Andrew Delbanco, a humanities professor at Columbia University, was doing research on Alcoholics Anonymous. One Saturday morning, in a church basement in New York City, he was listening to a “crisply dressed young man” talk about his problems. In the telling of his story the young man was absolutely faultless: all his problems and mistakes were because of others. “His every gesture gave the impression of grievously wounded pride,” Delbanco noted. While the young man was speaking, an African-American man in his forties, dressed with dreadlocks and dark sunglasses, whispered into Delbanco’s ear, “I used to feel that way too, before I achieved low self-esteem.” God’s goal for everyone reading Romans 1.18-3.20 is to achieve low self-esteem.
What is low self-esteem? Is it beating yourself up, self-hatred, self-punishment, feeling inferior, or thinking lowly of yourself? Is it others beating you up, judging, accusing, condemning, or rejecting you? The book of Romans defines low self-esteem as humility, a bold confidence without pride, and the freedom of self-forgetfulness without inferiority.
Why do religious people find it so difficult to achieve low self-esteem? “But a Jew is one inwardly, and circumcision is a matter of the heart, by the Spirit, not by the letter. His praise is not from man but from God” (verse 29). Notice that the need for praise is assumed. We were made for praise. We were made to hear praise, feel praise, take praise into the core of our being to make us alive. The reason it’s so difficult for a religious person to achieve humility is not that he or she craves praise, it’s because they depend on, live for, or build their lives around the praise of others rather than the praise of God. The religious (those in Rom 2.1-29) seek salvation just as passionately as the irreligious (those in Rom 1.18-32). In fact they have the same salvation strategy: salvation-by-creation rather than salvation-by-Creator (Rom 1.21-25).
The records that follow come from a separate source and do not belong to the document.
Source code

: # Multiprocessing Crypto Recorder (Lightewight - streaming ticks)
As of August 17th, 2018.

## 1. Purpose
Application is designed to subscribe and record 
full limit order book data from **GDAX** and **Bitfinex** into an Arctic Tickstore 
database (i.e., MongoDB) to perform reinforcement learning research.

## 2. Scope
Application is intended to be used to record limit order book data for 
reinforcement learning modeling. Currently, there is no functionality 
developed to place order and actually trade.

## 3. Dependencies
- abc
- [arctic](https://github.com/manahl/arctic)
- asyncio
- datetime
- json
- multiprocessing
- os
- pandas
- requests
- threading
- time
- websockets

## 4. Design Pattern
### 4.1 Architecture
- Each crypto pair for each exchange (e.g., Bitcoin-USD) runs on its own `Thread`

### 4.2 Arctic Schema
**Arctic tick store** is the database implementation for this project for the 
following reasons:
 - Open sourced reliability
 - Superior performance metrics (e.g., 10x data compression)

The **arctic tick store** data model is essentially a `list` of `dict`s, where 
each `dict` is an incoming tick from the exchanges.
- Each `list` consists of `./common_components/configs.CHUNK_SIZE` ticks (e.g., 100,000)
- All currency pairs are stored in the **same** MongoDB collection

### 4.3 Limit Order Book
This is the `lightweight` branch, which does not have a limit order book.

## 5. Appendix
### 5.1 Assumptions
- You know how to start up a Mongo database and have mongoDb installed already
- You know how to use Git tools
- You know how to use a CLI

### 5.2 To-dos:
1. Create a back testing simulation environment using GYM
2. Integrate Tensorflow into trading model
The shocking truth in verse 29 is that no one can achieve low self-esteem on his own; it is a work of God’s Spirit. Humility is a gracious work of the Spirit of God in our hearts… the work of a true circumcision.
Circumcision was a visible symbol in the Old Testament of being in a covenant relationship with God. It visualizes two spiritual realities: blessing and curse. As Paul records in Colossians 2.11, Jesus is the true circumcision. In His life, Jesus lived a perfect, righteous, human life in order to secure the blessing of God… the praise of God for those who didn’t live a perfect and righteous life. In His death, Jesus was cut off from the land of the living in order to absorb the curse of God, the cosmic cutting off from God for sin in the place of those who deserve to be cut off. The Holy Spirit changes our hearts by freely giving to us the life and death of the Son, thereby circumcising our hearts.
Because of the circumcision of Christ, God sees the Christian with praise. Therefore, there is no need to build our lives around the praise of others or even self-praise. Experiencing praise from God in the circumcision of Christ is what functionally enables us to achieve low self-esteem, the harvest of humility. Achieve low self-esteem.